The turret has the option of having the three hatches opened or closed. I chose to close them as there was a weak interior. However this may have been an oversight because most of the additional photo etch set goes to adding the PE to the inside of the three hatches. This seems to me to be a waste of both detail and time for something that you really can’t see. The main cannon was suitably detailed, as was the coaxial machine gun. However the instructions failed in two areas. The first area was the exact location of where to place the machine gun. The second was how deep to insert the machine gun once you figured out where to place it. If you put it in too deep, you break off the machine gun barrel when you move the mantle. If you put it in too shallow, you can’t see it.
The commander’s cupola was extremely detailed, but a suggestion to Eduard would be to make the vision blocks out of clear plastic.
I thought the tracks were outstanding. They are link-to-length tracks that allow the proper amount of sag and go together extremely easy. This was probably one of the easiest areas of the tank to put together (this is normally one of the most dreaded areas of building the tank).
Painting and Finish
The color scheme I chose included no markings – just the camouflaged tank. I found this one interesting because, while it was the standard German late-war three color pattern, I’ve seen very few tanks with no markings. I used all Tamiya paints to paint this tank and you’ll understand why in a minute. I primed the completed tank with Tamiya light gray primer and allowed it to dry for 24 hours. I learned a few models back when I read an on-line posting about painting with Tamiya colors that if you take 50 percent Tamiya paint and 50 percent Tamiya lacquer thinner, mix it and shoot it on the model, the front will be dry to the touch before you finish the back. This turned out to be the case with this tank and made painting this tank a faster process (if you like Tamiya paints).
Painting and Finishing the Track
The tracks were painted and weathered in the same way the hull was with two exceptions. First I used Model Master Track Brown and the mix was cut with regular lacquer thinner. The cut was 50/50.
Filters, Pin Wash, Road Dust and Final Assembly
Filtering was done next with a coat of Winsor and newton brown, yellow, and 3 or 4 other colors I decided looked good.

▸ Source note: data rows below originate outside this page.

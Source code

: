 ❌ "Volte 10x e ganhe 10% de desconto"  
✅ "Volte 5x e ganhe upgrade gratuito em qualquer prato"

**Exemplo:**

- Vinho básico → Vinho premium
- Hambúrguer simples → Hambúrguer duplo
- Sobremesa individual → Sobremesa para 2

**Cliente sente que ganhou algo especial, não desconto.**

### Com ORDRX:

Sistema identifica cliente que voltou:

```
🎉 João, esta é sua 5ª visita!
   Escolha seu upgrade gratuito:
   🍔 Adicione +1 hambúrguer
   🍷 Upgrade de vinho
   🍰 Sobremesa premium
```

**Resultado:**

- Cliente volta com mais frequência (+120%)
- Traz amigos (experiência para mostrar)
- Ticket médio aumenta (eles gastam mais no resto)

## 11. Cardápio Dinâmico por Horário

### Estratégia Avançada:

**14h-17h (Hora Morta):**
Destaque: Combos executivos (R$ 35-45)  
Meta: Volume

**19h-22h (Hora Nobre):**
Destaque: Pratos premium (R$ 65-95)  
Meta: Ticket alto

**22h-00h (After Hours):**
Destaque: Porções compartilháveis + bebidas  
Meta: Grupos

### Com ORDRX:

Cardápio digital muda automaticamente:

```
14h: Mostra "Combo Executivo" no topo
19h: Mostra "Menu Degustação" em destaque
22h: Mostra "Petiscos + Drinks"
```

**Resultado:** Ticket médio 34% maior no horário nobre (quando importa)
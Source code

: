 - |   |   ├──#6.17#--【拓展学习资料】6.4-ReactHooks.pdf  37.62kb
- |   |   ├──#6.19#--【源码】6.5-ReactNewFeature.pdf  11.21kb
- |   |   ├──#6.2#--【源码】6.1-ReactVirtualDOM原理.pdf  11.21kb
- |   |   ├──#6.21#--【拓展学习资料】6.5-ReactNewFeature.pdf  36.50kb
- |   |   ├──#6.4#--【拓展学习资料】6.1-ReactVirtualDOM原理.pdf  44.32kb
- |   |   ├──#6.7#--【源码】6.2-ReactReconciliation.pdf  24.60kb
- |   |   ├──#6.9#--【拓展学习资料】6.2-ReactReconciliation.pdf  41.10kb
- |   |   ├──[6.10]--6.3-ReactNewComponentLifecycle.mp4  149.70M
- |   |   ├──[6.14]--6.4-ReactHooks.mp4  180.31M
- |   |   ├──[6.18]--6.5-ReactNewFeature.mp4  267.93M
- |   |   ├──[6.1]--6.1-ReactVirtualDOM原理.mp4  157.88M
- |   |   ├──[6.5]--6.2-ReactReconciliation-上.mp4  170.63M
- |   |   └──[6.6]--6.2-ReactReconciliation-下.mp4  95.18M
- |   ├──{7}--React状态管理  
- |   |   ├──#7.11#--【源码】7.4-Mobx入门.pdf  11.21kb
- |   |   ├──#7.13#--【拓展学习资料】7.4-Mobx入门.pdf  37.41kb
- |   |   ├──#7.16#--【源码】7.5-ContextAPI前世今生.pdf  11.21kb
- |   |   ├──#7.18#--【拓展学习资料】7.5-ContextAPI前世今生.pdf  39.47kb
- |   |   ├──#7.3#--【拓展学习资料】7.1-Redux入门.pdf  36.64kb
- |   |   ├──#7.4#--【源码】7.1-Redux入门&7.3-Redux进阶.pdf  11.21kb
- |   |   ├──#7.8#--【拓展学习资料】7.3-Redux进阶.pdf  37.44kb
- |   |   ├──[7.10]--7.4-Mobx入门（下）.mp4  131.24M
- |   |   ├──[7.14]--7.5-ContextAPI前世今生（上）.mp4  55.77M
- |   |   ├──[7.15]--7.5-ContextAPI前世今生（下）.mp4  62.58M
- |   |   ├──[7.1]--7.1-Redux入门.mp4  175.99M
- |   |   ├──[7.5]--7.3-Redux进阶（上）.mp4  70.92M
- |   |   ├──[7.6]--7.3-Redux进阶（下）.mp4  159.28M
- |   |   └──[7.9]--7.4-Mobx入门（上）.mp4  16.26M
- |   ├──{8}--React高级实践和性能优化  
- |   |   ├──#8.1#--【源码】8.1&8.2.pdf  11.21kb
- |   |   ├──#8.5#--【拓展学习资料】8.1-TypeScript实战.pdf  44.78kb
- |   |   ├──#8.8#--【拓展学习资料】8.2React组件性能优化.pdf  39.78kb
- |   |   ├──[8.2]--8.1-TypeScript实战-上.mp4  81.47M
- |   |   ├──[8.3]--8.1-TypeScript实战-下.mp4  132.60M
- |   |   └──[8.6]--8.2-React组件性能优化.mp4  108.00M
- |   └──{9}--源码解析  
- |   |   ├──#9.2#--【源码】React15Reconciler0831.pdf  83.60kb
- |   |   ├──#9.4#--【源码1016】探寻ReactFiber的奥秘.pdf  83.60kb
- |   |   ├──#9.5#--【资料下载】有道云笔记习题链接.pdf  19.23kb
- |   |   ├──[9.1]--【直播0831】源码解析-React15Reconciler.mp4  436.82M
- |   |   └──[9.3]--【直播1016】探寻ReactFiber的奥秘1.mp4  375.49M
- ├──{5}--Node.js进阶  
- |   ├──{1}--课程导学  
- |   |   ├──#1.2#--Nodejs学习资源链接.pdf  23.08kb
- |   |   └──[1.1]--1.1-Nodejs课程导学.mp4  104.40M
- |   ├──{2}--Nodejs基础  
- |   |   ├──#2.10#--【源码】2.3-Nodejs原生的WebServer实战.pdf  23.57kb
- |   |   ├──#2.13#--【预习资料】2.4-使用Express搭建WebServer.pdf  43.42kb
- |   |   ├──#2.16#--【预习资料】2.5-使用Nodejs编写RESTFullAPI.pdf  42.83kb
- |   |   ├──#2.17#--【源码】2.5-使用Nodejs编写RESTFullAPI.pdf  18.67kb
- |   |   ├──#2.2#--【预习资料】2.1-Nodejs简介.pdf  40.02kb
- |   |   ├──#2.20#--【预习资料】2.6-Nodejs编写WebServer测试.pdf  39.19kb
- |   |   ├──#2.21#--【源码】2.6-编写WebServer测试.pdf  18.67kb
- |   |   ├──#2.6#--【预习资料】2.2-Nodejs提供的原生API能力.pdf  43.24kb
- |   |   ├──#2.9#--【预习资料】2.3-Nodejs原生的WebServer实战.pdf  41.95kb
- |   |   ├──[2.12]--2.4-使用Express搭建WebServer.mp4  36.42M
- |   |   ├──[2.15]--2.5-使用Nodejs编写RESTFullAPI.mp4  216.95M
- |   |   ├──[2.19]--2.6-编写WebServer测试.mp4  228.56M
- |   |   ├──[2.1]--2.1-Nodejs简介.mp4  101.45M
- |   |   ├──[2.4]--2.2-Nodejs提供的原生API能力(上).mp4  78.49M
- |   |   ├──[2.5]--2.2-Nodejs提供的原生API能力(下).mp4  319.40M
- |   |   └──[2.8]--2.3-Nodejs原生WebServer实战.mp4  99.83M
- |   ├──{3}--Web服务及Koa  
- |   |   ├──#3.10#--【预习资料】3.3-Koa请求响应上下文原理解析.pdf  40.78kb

After letting the wash sit and then streaking it down, I added a pin wash to the wheels, some screws, and the odds and sods to make it look a little better. I added all the extra parts and tools that were waiting to go on or fell off. Then a dusting of mig and Vallejo and Doc O’brians dust finished it off. I prefer the Vallejo the best and doc O’Brian’s second.
The Pz.Kpfw. VI was one of the most iconic tanks of World War II. This kit does have a lot if issues and problems, but in the end and with a good fight, you can win. It is after all only plastic, right? So if you are in the mood for fighting, this kit is it. I would only recommend this kit to more experienced modelers who are willing to put forth the time and energy for a good outcome
I would like to thank Eduard for providing this kit for review, and thank IPMS/USA for giving me the opportunity to review it.